→ **What you will do**: Give again, unaltered, the lines of the listing below that run from the line having "Klockheed Martian's Special Parts Division" through the line having "WFC Moderation Bot".

→ **Information shown**:

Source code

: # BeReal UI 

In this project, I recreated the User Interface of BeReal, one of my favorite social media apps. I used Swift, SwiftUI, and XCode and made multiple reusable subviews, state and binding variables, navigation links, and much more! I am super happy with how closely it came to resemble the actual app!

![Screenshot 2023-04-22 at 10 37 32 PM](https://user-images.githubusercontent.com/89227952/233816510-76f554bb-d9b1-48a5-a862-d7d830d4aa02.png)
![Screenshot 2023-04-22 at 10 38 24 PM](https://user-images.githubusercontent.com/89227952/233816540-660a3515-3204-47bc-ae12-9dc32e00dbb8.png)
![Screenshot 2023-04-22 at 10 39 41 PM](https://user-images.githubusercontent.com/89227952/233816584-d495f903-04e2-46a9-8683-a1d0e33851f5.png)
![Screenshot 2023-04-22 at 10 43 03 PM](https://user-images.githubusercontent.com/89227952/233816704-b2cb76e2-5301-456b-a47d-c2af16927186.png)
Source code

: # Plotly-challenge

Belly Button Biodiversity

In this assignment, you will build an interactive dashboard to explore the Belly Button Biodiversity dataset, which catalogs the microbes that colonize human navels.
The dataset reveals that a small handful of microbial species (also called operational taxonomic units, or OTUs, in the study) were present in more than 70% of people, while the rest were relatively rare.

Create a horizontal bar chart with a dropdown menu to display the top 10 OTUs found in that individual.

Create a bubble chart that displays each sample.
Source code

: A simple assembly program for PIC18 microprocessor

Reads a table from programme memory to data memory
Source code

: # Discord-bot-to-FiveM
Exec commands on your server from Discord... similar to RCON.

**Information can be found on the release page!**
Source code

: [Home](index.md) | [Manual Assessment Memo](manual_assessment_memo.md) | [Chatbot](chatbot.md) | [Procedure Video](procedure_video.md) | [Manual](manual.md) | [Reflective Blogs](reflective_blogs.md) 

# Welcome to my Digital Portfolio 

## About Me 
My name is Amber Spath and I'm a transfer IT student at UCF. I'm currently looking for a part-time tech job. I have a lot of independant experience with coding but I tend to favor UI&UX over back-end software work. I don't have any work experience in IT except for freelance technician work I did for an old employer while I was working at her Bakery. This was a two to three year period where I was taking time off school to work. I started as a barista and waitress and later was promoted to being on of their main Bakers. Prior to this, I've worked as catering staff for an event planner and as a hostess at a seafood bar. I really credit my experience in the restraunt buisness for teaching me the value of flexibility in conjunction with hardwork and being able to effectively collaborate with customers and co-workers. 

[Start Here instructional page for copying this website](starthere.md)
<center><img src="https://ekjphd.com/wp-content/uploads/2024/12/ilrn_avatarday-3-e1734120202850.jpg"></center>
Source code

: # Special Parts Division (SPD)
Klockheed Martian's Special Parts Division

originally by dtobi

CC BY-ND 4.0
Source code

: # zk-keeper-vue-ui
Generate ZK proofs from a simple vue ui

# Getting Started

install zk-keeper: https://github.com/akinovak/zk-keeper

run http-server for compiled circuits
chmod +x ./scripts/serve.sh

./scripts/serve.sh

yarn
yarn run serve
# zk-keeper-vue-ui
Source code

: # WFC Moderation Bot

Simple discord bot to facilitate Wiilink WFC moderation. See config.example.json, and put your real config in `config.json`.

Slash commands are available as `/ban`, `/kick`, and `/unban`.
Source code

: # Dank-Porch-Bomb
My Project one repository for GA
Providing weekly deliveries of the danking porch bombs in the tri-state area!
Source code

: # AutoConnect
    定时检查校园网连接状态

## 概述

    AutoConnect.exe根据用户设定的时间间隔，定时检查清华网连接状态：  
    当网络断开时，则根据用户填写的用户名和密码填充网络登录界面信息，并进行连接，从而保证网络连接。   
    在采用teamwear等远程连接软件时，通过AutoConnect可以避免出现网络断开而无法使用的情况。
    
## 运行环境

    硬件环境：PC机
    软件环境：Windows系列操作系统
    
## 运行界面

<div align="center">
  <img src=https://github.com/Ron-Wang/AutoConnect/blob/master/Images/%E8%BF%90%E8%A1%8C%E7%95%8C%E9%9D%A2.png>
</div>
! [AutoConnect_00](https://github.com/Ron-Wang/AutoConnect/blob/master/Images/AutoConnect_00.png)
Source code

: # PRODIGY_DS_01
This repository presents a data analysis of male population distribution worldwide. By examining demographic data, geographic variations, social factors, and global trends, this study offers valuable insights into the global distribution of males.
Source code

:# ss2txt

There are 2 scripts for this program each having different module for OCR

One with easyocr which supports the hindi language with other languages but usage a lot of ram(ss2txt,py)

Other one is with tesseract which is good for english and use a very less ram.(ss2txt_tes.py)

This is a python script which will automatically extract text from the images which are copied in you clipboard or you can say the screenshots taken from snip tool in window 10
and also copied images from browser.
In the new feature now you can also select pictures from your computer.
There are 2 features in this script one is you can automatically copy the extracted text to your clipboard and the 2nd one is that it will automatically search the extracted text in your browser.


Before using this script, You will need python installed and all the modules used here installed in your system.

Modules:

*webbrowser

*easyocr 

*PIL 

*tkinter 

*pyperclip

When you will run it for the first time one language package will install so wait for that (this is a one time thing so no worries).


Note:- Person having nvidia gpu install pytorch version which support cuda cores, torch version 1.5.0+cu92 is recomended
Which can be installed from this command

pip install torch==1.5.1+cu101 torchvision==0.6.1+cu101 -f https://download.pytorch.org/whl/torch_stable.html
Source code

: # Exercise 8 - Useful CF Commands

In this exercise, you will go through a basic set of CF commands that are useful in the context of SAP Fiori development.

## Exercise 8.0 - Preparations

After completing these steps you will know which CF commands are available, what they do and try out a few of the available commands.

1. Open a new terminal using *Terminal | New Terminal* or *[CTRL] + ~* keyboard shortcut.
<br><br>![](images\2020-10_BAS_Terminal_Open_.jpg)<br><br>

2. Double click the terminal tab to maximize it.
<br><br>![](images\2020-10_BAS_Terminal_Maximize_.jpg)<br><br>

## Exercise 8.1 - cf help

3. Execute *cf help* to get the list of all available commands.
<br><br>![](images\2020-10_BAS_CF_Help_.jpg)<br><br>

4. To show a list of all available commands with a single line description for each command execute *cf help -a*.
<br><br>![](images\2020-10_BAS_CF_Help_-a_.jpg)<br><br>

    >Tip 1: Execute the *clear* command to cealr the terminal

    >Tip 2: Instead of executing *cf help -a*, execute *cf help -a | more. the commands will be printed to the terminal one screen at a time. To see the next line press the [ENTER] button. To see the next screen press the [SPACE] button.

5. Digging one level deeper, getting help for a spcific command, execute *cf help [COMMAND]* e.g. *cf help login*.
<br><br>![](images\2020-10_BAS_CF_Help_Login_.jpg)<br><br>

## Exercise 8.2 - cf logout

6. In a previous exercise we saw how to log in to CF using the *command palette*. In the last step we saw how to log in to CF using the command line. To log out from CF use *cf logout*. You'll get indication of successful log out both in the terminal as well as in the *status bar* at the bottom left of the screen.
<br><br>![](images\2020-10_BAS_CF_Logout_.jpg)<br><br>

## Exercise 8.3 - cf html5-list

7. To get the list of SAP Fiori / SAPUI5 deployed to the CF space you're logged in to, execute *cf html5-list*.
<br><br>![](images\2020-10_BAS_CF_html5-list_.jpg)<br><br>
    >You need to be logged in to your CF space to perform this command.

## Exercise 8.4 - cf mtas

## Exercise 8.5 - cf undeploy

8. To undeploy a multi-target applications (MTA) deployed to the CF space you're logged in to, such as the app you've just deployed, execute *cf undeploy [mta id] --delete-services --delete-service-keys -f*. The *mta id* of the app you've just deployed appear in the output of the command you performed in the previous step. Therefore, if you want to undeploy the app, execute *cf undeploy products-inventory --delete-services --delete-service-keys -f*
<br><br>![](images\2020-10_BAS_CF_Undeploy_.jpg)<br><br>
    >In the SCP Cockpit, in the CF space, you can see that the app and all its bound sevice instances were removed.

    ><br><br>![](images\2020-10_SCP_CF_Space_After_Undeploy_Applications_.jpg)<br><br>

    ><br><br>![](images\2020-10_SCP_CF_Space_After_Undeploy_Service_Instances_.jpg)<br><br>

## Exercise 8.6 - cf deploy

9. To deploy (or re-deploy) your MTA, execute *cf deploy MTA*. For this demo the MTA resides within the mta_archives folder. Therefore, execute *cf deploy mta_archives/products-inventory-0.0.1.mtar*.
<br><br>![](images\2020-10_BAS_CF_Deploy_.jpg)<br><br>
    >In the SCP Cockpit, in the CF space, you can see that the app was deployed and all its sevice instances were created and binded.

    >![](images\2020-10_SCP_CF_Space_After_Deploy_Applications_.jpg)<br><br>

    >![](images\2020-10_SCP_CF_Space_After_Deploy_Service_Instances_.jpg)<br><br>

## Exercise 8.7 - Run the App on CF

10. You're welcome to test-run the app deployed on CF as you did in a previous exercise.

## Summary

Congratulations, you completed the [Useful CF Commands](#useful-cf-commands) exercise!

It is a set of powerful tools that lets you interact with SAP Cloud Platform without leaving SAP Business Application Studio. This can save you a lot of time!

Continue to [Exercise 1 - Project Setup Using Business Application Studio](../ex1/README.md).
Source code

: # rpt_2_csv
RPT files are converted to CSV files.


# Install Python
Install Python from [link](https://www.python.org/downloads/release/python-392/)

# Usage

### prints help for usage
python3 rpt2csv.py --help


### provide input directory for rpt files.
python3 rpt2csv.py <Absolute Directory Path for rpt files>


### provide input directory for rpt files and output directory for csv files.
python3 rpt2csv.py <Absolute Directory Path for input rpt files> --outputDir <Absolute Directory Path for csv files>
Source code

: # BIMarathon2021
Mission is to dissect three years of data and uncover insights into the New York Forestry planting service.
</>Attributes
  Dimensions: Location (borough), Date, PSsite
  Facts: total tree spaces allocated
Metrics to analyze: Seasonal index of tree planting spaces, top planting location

→ **Exercise result**:
Klockheed Martian's Special Parts Division

originally by dtobi

CC BY-ND 4.0
Source code

: # zk-keeper-vue-ui
Generate ZK proofs from a simple vue ui

# Getting Started

install zk-keeper: https://github.com/akinovak/zk-keeper

run http-server for compiled circuits
chmod +x ./scripts/serve.sh

./scripts/serve.sh

yarn
yarn run serve
# zk-keeper-vue-ui
Source code

: # WFC Moderation Bot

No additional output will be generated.